-------- Data section
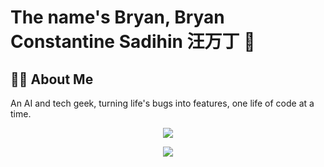# The name's Bryan, Bryan Constantine Sadihin 汪万丁 👋

## 👨‍💻 About Me
An AI and tech geek, turning life's bugs into features, one life of code at a time.

<div id="Contacts" align="center">
  <a href="https://www.linkedin.com/in/bryan-constantine/?originalSubdomain=tw">
    <img src="https://skillicons.dev/icons?i=linkedin" />
  </a>
  <div>
    
  ![](https://komarev.com/ghpvc/?username=bconstantine)
  
  </div>
</div>

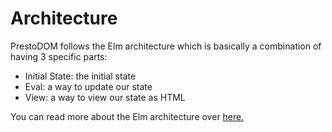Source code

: # Architecture

PrestoDOM follows the Elm architecture which is basically a combination of having 3 specific parts:

* Initial State: the initial state
* Eval: a way to update our state
* View: a way to view our state as HTML

You can read more about the Elm architecture over [here.](https://guide.elm-lang.org/architecture/)

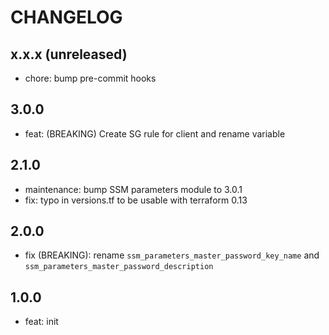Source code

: # CHANGELOG

## x.x.x (unreleased)

  * chore: bump pre-commit hooks

## 3.0.0

  * feat: (BREAKING) Create SG rule for client and rename variable

## 2.1.0

  * maintenance: bump SSM parameters module to 3.0.1
  * fix: typo in versions.tf to be usable with terraform 0.13

## 2.0.0

  * fix (BREAKING): rename `ssm_parameters_master_password_key_name` and `ssm_parameters_master_password_description`

## 1.0.0

  * feat: init
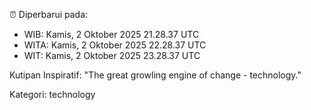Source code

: ⏰ Diperbarui pada:
- WIB: Kamis, 2 Oktober 2025 21.28.37 UTC
- WITA: Kamis, 2 Oktober 2025 22.28.37 UTC
- WIT: Kamis, 2 Oktober 2025 23.28.37 UTC

Kutipan Inspiratif:
"The great growling engine of change - technology."


Kategori: technology

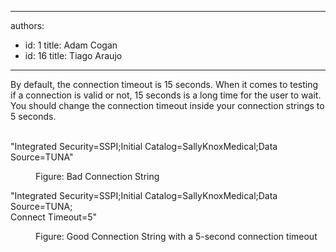 

---
authors:
  - id: 1
    title: Adam Cogan
  - id: 16
    title: Tiago Araujo
---




<span class='intro'> ​By default, the connection timeout is 15 seconds. When it comes to testing if a connection is valid or not, 15 seconds is a long time for the user to wait. You should change the connection timeout inside your connection strings to 5 seconds.​<br><br> </span>

<p class="ssw15-rteElement-CodeArea">&quot;Integrated Security=SSPI;Initial Catalog=SallyKnoxMedical;Data <br>Source=TUNA&quot;</p><dd class="ssw15-rteElement-FigureBad">Figure&#58; Bad Connection String<br></dd><p class="ssw15-rteElement-CodeArea">&quot;Integrated Security=SSPI;Initial Catalog=SallyKnoxMedical;Data Source=TUNA;<br>Connect Timeout=5&quot;​<br></p><dd class="ssw15-rteElement-FigureGood">Figure&#58; Good Connection String with a 5-second connection timeout<br></dd>


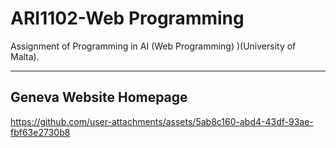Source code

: # ARI1102-Web Programming
 Assignment of Programming in AI (Web Programming) )(University of Malta).

---

## Geneva Website Homepage

https://github.com/user-attachments/assets/5ab8c160-abd4-43df-93ae-fbf63e2730b8

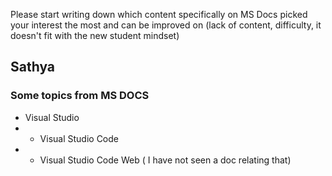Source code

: Please start writing down which content specifically on MS Docs picked your interest the most and can be improved on (lack of content, difficulty, it doesn't fit with the
new student mindset)

## Sathya
### Some topics from MS DOCS
- Visual Studio 
- - Visual Studio Code
- - Visual Studio Code Web ( I have not seen a doc relating that)



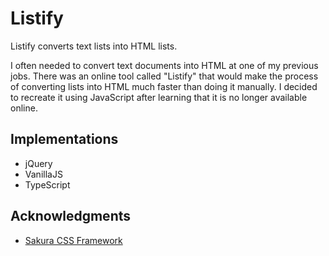 # Listify

Listify converts text lists into HTML lists.

I often needed to convert text documents into HTML at one of my previous jobs. There was an online tool called "Listify" that would make the process of converting lists into HTML much faster than doing it manually. I decided to recreate it using JavaScript after learning that it is no longer available online.

## Implementations

- jQuery
- VanillaJS
- TypeScript

## Acknowledgments

- [Sakura CSS Framework](https://oxal.org/projects/sakura/)
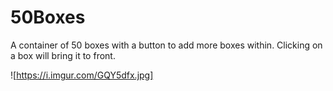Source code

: # 50Boxes
A container of 50 boxes with a button to add more boxes within. Clicking on a box will bring it to front.

![https://i.imgur.com/GQY5dfx.jpg]
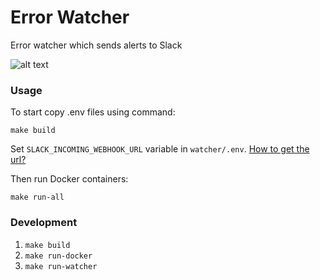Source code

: # Error Watcher
Error watcher which sends alerts to Slack

![alt text](https://imgur.com/3uyGrCd)

### Usage

To start copy .env files using command:

`make build`

Set `SLACK_INCOMING_WEBHOOK_URL` variable in `watcher/.env`. [How to get the url?](https://my.slack.com/services/new/incoming-webhook/)

Then run Docker containers:

`make run-all`

### Development

1. `make build` 
2. `make run-docker`
3. `make run-watcher`
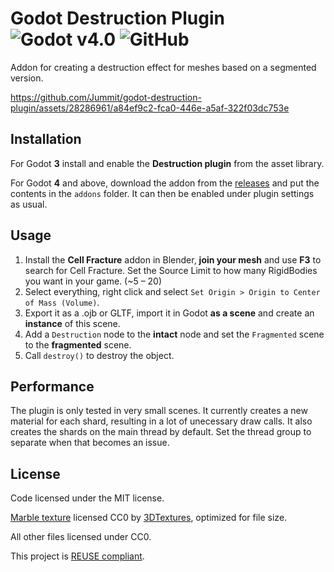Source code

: <!--
SPDX-FileCopyrightText: 2023 Jummit

SPDX-License-Identifier: CC0-1.0
-->

# Godot Destruction Plugin ![Godot v4.0](https://img.shields.io/badge/Godot-v4.2-%23478cbf) ![GitHub](https://img.shields.io/github/license/Jummit/godot-destruction-plugin)

Addon for creating a destruction effect for meshes based on a segmented version.

https://github.com/Jummit/godot-destruction-plugin/assets/28286961/a84ef9c2-fca0-446e-a5af-322f03dc753e

## Installation

For Godot **3** install and enable the **Destruction plugin** from the asset library.

For Godot **4** and above, download the addon from the [releases](https://github.com/Jummit/godot-destruction-plugin/releases) and put the contents in the `addons` folder. It can then be enabled under plugin settings as usual.

## Usage

1. Install the **Cell Fracture** addon in Blender, **join your mesh** and use **F3** to search for Cell Fracture. Set the Source Limit to how many RigidBodies you want in your game. (\~5 – 20)
2. Select everything, right click and select `Set Origin > Origin to Center of Mass (Volume)`.
3. Export it as a .ojb or GLTF, import it in Godot **as a scene** and create an **instance** of this scene.
4. Add a `Destruction` node to the **intact** node and set the `Fragmented` scene to the **fragmented** scene.
5. Call `destroy()` to destroy the object.

## Performance

The plugin is only tested in very small scenes. It currently creates a new material for each shard, resulting in a lot of unecessary draw calls. It also creates the shards on the main thread by default. Set the thread group to separate when that becomes an issue.

## License

Code licensed under the MIT license.

[Marble texture](https://3dtextures.me/2019/01/02/marble-gray-001/) licensed CC0 by [3DTextures](https://3dtextures.me), optimized for file size.

All other files licensed under CC0.

This project is [REUSE compliant](https://reuse.software/).
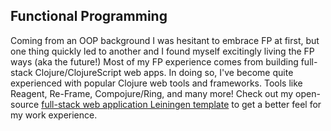 ## Functional Programming


Coming from an OOP background I was hesitant to embrace FP at first, 
but one thing quickly led to another and I found myself excitingly living the FP ways (aka the future!) 
Most of my FP experience comes from building full-stack Clojure/ClojureScript web apps. 
In doing so, I've become quite experienced with popular Clojure web tools and frameworks. 
Tools like Reagent, Re-Frame, Compojure/Ring, and many more! 
Check out my open-source [full-stack web application Leiningen template](https://clojars.org/yacwat/lein-template) 
to get a better feel for my work experience.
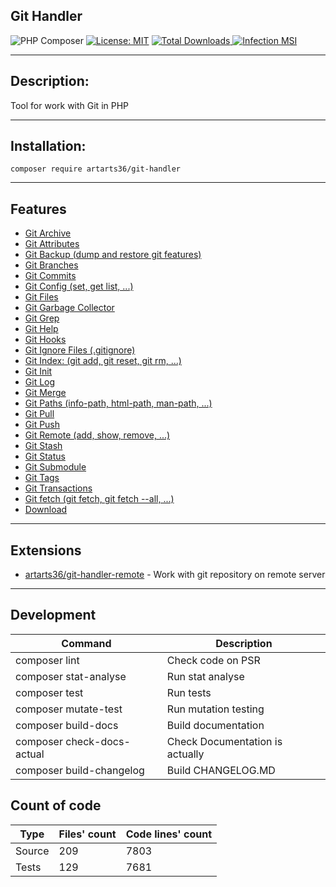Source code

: ## Git Handler

![PHP Composer](https://github.com/ArtARTs36/GitHandler/workflows/PHP%20Composer/badge.svg?branch=master)
[![License: MIT](https://img.shields.io/badge/License-MIT-yellow.svg)](https://opensource.org/licenses/MIT)
<a href="https://poser.pugx.org/artarts36/git-handler/d/total.svg">
    <img src="https://poser.pugx.org/artarts36/git-handler/d/total.svg" alt="Total Downloads">
</a>
[![Infection MSI](https://img.shields.io/endpoint?style=flat&url=https%3A%2F%2Fbadge-api.stryker-mutator.io%2Fgithub.com%2FArtARTs36%2FGitHandler%2Fmaster)](https://infection.github.io)

----

## Description:

Tool for work with Git in PHP

---

## Installation:

`composer require artarts36/git-handler`

----

## Features

* [Git Archive](docs/git_archive_command.md)
* [Git Attributes](docs/git_attribute_command.md)
* [Git Backup (dump and restore git features)](docs/git_backup.md)
* [Git Branches](docs/git_branch_command.md)
* [Git Commits](docs/git_commit_command.md)
* [Git Config (set, get list, ...)](docs/git_config_command.md)
* [Git Files](docs/git_file_command.md)
* [Git Garbage Collector](docs/git_garbage_command.md)
* [Git Grep](docs/git_grep_command.md)
* [Git Help](docs/git_help_command.md)
* [Git Hooks](docs/git_hook_command.md)
* [Git Ignore Files (.gitignore)](docs/git_ignore_command.md)
* [Git Index: (git add, git reset, git rm, ...)](docs/git_index_command.md)
* [Git Init](docs/git_setup_command.md)
* [Git Log](docs/git_log_command.md)
* [Git Merge](docs/git_merge_command.md)
* [Git Paths (info-path, html-path, man-path, ...)](docs/git_path_command.md)
* [Git Pull](docs/git_pull_command.md)
* [Git Push](docs/git_push_command.md)
* [Git Remote (add, show, remove, ...)](docs/git_remote_command.md)
* [Git Stash](docs/git_stash_command.md)
* [Git Status](docs/git_status_command.md)
* [Git Submodule](docs/git_submodule_command.md)
* [Git Tags](docs/git_tag_command.md)
* [Git Transactions](docs/git_transaction.md)
* [Git fetch (git fetch, git fetch --all, ...)](docs/git_fetch_command.md)
* [Download](docs/downloader.md)

----

## Extensions
* [artarts36/git-handler-remote](https://github.com/ArtARTs36/php-git-handler-remote) - Work with git repository on remote server

----

## Development

|  Command  | Description  |
| ------------ | ------------ |
|  composer lint  |  Check code on PSR  |  
|  composer stat-analyse  |  Run stat analyse  |  
|  composer test  |  Run tests  |  
|  composer mutate-test  |  Run mutation testing  |  
|  composer build-docs  |  Build documentation  |  
|  composer check-docs-actual  |  Check Documentation is actually  |  
|  composer build-changelog  |  Build CHANGELOG.MD  |

## Count of code

|  Type  |  Files' count  |  Code lines' count  |  
|  ------------  |  ------------  |  ------------  |  
|  Source  |  209  |  7803  |  
|  Tests  |  129  |  7681  |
----------------
Exercise description —
Begin at the first line of the entries and end at the line containing "the initial state": write out each line exactly, skipping pictures.

Response to the task —
# The name's Bryan, Bryan Constantine Sadihin 汪万丁 👋

## 👨‍💻 About Me
An AI and tech geek, turning life's bugs into features, one life of code at a time.

<div id="Contacts" align="center">
  <a href="https://www.linkedin.com/in/bryan-constantine/?originalSubdomain=tw">
    <img src="https://skillicons.dev/icons?i=linkedin" />
  </a>
  <div>
    
  ![](https://komarev.com/ghpvc/?username=bconstantine)
  
  </div>
</div>

Source code

: # Architecture

PrestoDOM follows the Elm architecture which is basically a combination of having 3 specific parts:

* Initial State: the initial state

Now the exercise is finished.